= Rajka Vujović =

Serbian politician

Rajka Vujović (Рајка Вујовић; born 19.01.1979), formerly known as Rajka Lučar, is a politician in Serbia. She has served in the Assembly of Vojvodina since 2016 as a member of the Social Democratic Party of Serbia (SDPS).

==Early life and private career==
Vujović was raised in the village of Deronje in the municipality of Odžaci and moved to Novi Sad at age nineteen. She has a Bachelor of Laws degree and a master's degree in European studies.

==Politician==
The SDPS contested the 2012 local election in Novi Sad on the electoral list of the Socialist Party of Serbia. Vujović has given the sixty-third position on the list and was not elected when the list won fifteen seats. After this election, the SDPS formed a new political alliance with the Serbian Progressive Party.

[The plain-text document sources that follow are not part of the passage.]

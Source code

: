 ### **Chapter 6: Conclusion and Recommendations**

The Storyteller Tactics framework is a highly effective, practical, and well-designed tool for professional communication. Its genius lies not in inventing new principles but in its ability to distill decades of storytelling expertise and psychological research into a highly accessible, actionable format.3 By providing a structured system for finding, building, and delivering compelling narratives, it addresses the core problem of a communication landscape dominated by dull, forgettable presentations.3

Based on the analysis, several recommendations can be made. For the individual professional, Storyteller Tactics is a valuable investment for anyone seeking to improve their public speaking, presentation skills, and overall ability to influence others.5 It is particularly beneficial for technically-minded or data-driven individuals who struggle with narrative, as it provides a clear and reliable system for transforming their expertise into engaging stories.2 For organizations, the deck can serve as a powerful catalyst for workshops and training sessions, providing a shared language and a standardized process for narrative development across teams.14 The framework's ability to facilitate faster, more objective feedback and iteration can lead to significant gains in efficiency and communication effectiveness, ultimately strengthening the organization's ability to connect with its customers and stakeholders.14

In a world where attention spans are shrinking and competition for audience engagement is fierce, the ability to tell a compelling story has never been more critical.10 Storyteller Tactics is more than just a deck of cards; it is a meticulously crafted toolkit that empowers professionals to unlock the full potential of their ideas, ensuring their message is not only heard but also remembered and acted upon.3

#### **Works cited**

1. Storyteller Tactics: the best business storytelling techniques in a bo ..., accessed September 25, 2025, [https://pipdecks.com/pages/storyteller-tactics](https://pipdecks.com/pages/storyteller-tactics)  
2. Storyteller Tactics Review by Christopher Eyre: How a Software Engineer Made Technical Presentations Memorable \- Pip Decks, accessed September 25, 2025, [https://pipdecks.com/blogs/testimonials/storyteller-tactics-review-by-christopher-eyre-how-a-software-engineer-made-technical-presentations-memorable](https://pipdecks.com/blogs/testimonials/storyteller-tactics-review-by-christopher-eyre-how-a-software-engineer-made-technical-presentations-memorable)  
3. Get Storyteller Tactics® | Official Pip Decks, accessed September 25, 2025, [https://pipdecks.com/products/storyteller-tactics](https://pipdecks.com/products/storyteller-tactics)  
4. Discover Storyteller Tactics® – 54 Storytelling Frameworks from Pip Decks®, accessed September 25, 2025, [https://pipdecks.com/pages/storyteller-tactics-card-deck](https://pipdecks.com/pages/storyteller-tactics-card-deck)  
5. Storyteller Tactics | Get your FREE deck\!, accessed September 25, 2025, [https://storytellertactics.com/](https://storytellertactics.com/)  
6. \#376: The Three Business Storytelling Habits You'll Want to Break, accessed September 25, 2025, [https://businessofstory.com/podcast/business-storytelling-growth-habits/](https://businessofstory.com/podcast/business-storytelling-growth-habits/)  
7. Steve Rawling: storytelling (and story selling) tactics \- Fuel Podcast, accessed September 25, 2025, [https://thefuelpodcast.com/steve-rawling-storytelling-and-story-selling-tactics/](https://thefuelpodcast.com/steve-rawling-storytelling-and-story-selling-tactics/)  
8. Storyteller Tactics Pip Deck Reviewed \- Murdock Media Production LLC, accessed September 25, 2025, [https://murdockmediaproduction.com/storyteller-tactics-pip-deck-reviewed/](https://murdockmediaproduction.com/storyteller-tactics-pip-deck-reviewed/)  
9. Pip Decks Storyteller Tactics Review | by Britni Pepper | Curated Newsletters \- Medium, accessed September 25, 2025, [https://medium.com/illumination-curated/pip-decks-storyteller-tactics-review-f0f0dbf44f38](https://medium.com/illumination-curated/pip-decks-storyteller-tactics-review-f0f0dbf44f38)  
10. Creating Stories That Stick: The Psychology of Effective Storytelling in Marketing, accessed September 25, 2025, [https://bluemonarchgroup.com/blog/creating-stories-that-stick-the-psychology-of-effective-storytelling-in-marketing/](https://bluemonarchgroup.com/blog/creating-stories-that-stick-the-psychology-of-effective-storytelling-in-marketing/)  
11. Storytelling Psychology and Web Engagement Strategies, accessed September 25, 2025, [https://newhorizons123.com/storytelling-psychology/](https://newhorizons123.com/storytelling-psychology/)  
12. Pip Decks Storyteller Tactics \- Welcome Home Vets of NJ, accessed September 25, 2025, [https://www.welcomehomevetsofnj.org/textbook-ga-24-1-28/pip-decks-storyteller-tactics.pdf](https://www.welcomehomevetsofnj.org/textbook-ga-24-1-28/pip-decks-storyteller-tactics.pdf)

Vujović received the fifty-ninth position on the Progressive Party's Aleksandar Vučić – Serbia Is Winning list in the 2016 Vojvodina provincial election and was elected when the list won a majority victory with sixty-three out of 120 mandates. She was promoted to the eighth position on the successor Aleksandar Vučić — For Our Children list in the 2020 provincial election and was re-elected when the list won an increased majority with seventy-six mandates. She is now a member of the assembly committee on national equality and the committee on co-operation with National Assembly of Serbia committees in the exercise of the competencies of the province. She has been active in issues of gender equality and advancing the role of women in politics.

Vujović also received the 240th position (out of 250) on the Progressive Party's list for the national assembly in the 2020 Serbian parliamentary election, which was held concurrently with the 2020 provincial election. This was too low a position for direct election to be a possibility, and indeed she was not elected even as the list won a majority victory with 188 mandates. She may, however, have the opportunity to enter the national assembly in its current term as the replacement for another SDPS member.